I don’t write very often about current news events, including politics, mainly because I find that statement about them, like religion, tend to divide more than they tend to unite. I can find other things that are more worthy of nice debate than what’s going on at the center of governments, news, or church.

That said, I’m saddened to a degree concerning the “celebratory” aspects that we as a country are exhibiting over the death of Osama bin Laden.

Let me get this out of the way. I’m not “sad” he’s gone. The world is a better place without him. I won’t mourn his passing and I’m extremely proud of our men and women in uniform, in particular Navy Seal Team 6, for the manner in which they carried out their raid/mission. I’m not a radical Muslim apologist. I believe that what happend on 9/11 was an act of war and that the response from the USA has been appropriate, even if it’s a protracted battle.
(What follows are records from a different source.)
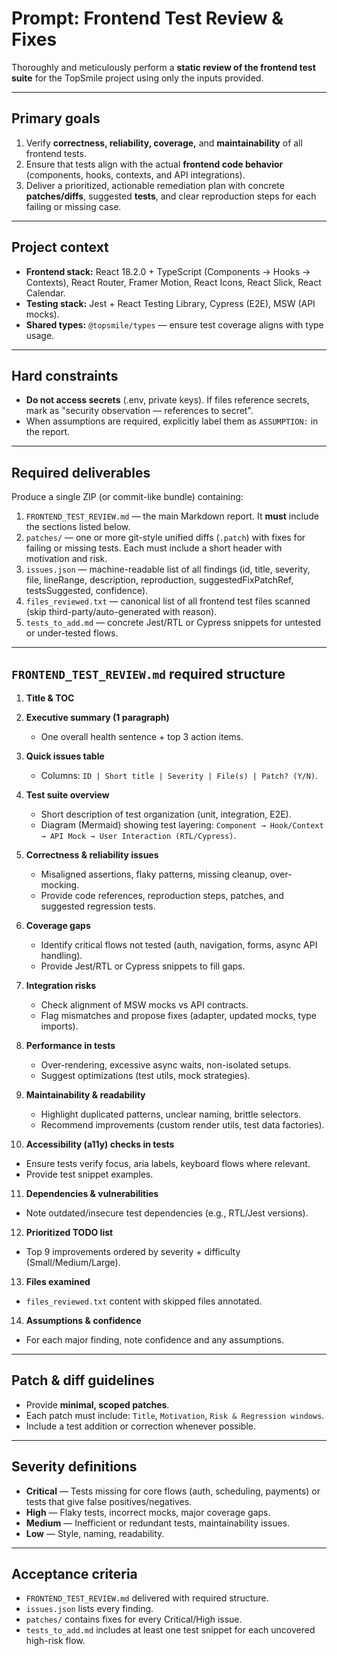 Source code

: # Prompt: Frontend Test Review & Fixes

Thoroughly and meticulously perform a **static review of the frontend test suite** for the TopSmile project using only the inputs provided.

---

## Primary goals

1. Verify **correctness, reliability, coverage,** and **maintainability** of all frontend tests.
2. Ensure that tests align with the actual **frontend code behavior** (components, hooks, contexts, and API integrations).
3. Deliver a prioritized, actionable remediation plan with concrete **patches/diffs**, suggested **tests**, and clear reproduction steps for each failing or missing case.

---

## Project context

* **Frontend stack:** React 18.2.0 + TypeScript (Components → Hooks → Contexts), React Router, Framer Motion, React Icons, React Slick, React Calendar.
* **Testing stack:** Jest + React Testing Library, Cypress (E2E), MSW (API mocks).
* **Shared types:** `@topsmile/types` — ensure test coverage aligns with type usage.

---

## Hard constraints

* **Do not access secrets** (.env, private keys). If files reference secrets, mark as "security observation — references to secret".
* When assumptions are required, explicitly label them as `ASSUMPTION:` in the report.

---

## Required deliverables

Produce a single ZIP (or commit-like bundle) containing:

1. `FRONTEND_TEST_REVIEW.md` — the main Markdown report. It **must** include the sections listed below.
2. `patches/` — one or more git-style unified diffs (`.patch`) with fixes for failing or missing tests. Each must include a short header with motivation and risk.
3. `issues.json` — machine-readable list of all findings (id, title, severity, file, lineRange, description, reproduction, suggestedFixPatchRef, testsSuggested, confidence).
4. `files_reviewed.txt` — canonical list of all frontend test files scanned (skip third-party/auto-generated with reason).
5. `tests_to_add.md` — concrete Jest/RTL or Cypress snippets for untested or under-tested flows.

---

## `FRONTEND_TEST_REVIEW.md` required structure

1. **Title & TOC**
2. **Executive summary (1 paragraph)**

   * One overall health sentence + top 3 action items.
3. **Quick issues table**

   * Columns: `ID | Short title | Severity | File(s) | Patch? (Y/N)`.
4. **Test suite overview**

   * Short description of test organization (unit, integration, E2E).
   * Diagram (Mermaid) showing test layering: `Component → Hook/Context → API Mock → User Interaction (RTL/Cypress)`.
5. **Correctness & reliability issues**

   * Misaligned assertions, flaky patterns, missing cleanup, over-mocking.
   * Provide code references, reproduction steps, patches, and suggested regression tests.
6. **Coverage gaps**

   * Identify critical flows not tested (auth, navigation, forms, async API handling).
   * Provide Jest/RTL or Cypress snippets to fill gaps.
7. **Integration risks**

   * Check alignment of MSW mocks vs API contracts.
   * Flag mismatches and propose fixes (adapter, updated mocks, type imports).
8. **Performance in tests**

   * Over-rendering, excessive async waits, non-isolated setups.
   * Suggest optimizations (test utils, mock strategies).
9. **Maintainability & readability**

   * Highlight duplicated patterns, unclear naming, brittle selectors.
   * Recommend improvements (custom render utils, test data factories).
10. **Accessibility (a11y) checks in tests**

* Ensure tests verify focus, aria labels, keyboard flows where relevant.
* Provide test snippet examples.

11. **Dependencies & vulnerabilities**

* Note outdated/insecure test dependencies (e.g., RTL/Jest versions).

12. **Prioritized TODO list**

* Top 9 improvements ordered by severity + difficulty (Small/Medium/Large).

13. **Files examined**

* `files_reviewed.txt` content with skipped files annotated.

14. **Assumptions & confidence**

* For each major finding, note confidence and any assumptions.

---

## Patch & diff guidelines

* Provide **minimal, scoped patches**.
* Each patch must include: `Title`, `Motivation`, `Risk & Regression windows`.
* Include a test addition or correction whenever possible.

---

## Severity definitions

* **Critical** — Tests missing for core flows (auth, scheduling, payments) or tests that give false positives/negatives.
* **High** — Flaky tests, incorrect mocks, major coverage gaps.
* **Medium** — Inefficient or redundant tests, maintainability issues.
* **Low** — Style, naming, readability.

---

## Acceptance criteria

* `FRONTEND_TEST_REVIEW.md` delivered with required structure.
* `issues.json` lists every finding.
* `patches/` contains fixes for every Critical/High issue.
* `tests_to_add.md` includes at least one test snippet for each uncovered high-risk flow.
What I find disheartening is the public euphoria over his death. If I didn’t know any better I’d swear that the cheering throngs outside the White House and other places were radicals celebrating a successful terrorist attack. Are we not better than that? Do we seriously delight in celebrating the death of one man? Isn’t that something we deplore about Muslim radicals? And yet here we are acting in the same manner.

I won’t say “shame on us” since I too feel a sense of closure that he’s gone. What I will say is that I’m disappointed that we as a great nation find it acceptable to publically revel in the death of a man. I thought we as a people, as a nation, would be above this type of theatrical reaction. Stoicism was what I hoped for instead of the resulting carnival.